* PROBLEM TO SOLVE: Sort through the material below and copy each line with "clearfix".

* EXERCISE INPUT:

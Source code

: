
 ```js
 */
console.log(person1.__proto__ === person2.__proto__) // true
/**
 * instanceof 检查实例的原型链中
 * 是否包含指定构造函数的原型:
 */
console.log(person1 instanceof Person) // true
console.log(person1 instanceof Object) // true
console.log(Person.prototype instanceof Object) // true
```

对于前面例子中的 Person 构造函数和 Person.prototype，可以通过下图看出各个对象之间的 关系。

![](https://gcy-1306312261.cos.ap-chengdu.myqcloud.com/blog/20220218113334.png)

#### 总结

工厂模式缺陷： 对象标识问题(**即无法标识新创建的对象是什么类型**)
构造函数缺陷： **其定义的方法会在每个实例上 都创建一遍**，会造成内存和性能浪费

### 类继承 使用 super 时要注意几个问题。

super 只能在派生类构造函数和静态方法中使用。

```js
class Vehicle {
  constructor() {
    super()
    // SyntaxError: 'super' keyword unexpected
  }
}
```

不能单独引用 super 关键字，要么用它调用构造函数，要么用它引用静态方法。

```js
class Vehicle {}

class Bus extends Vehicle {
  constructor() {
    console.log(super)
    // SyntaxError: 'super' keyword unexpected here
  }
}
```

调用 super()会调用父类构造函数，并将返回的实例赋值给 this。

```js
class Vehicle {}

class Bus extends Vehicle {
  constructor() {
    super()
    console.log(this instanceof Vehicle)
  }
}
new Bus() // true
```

==

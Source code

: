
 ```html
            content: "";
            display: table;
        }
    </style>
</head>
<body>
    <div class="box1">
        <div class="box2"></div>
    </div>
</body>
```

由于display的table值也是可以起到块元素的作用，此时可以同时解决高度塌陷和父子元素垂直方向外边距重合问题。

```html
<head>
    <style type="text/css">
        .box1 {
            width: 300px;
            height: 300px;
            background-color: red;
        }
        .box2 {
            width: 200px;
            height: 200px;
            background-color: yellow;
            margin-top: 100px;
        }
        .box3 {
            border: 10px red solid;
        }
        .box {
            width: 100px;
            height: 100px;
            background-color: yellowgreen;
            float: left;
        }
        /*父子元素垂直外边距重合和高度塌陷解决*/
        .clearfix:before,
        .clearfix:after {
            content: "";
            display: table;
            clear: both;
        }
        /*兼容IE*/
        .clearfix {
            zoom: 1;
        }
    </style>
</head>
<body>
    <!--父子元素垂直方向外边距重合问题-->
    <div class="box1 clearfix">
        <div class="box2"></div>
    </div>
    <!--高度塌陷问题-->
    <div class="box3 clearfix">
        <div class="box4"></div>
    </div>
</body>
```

* EXERCISE SOLUTION:
        .clearfix:before,
        .clearfix:after {
        .clearfix {
    <div class="box1 clearfix">
    <div class="box3 clearfix">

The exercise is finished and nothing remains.